- DATA
━━━━
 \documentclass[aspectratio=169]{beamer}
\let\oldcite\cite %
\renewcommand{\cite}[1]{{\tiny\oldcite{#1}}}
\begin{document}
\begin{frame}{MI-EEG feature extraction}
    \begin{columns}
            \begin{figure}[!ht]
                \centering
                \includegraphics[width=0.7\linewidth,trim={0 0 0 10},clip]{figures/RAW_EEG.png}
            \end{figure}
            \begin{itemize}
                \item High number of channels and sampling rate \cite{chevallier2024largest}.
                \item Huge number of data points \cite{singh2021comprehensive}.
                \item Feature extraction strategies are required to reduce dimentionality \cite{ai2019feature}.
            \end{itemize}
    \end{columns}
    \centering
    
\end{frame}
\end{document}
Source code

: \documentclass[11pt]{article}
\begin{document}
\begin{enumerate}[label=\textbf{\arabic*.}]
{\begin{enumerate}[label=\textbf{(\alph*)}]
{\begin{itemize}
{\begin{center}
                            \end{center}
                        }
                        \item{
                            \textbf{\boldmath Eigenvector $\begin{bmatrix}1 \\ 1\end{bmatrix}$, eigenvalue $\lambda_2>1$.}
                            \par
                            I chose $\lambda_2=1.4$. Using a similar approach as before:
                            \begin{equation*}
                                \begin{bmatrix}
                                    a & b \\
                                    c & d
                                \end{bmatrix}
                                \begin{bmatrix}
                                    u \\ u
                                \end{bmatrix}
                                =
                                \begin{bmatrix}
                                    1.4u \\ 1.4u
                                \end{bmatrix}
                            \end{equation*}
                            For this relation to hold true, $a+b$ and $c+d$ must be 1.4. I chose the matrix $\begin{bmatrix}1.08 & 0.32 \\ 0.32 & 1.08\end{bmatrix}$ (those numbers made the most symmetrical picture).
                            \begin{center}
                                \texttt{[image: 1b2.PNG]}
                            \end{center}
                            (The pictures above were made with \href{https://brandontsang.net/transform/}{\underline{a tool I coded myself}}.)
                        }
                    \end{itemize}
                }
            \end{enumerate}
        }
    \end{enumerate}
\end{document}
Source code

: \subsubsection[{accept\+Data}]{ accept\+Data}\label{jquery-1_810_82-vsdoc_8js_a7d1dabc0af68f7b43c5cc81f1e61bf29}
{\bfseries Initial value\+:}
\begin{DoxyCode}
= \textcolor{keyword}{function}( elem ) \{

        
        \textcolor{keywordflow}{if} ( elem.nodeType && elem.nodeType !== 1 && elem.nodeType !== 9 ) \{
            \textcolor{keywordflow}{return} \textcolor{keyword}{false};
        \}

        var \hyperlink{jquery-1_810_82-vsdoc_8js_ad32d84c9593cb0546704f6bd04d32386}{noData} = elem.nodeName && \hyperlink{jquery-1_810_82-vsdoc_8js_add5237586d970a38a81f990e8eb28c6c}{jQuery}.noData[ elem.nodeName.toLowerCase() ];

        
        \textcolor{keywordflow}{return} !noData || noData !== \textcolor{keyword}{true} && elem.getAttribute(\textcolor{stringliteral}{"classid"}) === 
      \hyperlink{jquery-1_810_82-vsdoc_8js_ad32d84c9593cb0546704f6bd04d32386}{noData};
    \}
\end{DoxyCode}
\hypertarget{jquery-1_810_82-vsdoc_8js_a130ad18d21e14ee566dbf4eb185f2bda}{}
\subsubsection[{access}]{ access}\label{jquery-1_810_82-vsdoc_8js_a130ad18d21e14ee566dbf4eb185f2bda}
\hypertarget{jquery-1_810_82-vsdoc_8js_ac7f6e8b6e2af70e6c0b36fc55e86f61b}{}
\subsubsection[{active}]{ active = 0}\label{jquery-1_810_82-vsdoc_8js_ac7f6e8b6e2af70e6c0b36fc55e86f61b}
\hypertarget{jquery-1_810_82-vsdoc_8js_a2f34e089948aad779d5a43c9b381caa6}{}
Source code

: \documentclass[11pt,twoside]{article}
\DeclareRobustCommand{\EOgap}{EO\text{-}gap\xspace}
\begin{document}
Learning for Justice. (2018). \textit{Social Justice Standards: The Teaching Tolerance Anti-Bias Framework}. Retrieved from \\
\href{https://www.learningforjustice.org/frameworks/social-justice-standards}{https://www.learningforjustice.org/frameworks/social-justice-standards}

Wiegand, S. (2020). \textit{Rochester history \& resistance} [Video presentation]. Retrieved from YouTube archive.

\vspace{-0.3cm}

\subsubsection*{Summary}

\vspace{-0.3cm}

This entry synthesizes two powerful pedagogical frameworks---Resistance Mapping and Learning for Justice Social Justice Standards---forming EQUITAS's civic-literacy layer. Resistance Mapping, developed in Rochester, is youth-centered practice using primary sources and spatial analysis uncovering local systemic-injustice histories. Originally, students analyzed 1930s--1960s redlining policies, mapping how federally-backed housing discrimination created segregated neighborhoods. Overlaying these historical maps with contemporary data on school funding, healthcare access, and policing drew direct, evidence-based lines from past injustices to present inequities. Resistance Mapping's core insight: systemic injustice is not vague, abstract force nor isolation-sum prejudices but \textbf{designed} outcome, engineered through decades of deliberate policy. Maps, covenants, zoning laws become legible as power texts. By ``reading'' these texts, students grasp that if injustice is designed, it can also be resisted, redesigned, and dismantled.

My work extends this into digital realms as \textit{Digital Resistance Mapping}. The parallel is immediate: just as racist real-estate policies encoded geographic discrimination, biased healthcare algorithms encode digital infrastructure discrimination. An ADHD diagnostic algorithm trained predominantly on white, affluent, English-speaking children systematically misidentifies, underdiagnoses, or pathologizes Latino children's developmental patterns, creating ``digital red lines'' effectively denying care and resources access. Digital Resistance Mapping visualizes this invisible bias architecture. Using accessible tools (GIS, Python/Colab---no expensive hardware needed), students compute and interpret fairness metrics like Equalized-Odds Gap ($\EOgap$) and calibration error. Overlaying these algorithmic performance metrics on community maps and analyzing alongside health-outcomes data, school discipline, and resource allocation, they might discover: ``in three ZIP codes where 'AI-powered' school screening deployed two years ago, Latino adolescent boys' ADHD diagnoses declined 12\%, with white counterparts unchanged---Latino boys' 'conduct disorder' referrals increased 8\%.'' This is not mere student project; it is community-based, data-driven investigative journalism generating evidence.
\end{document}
━━━━
- PROBLEM
Note every line of the records that holds the word "article", and copy it.

- RESULT
: \documentclass[11pt]{article}
: \documentclass[11pt,twoside]{article}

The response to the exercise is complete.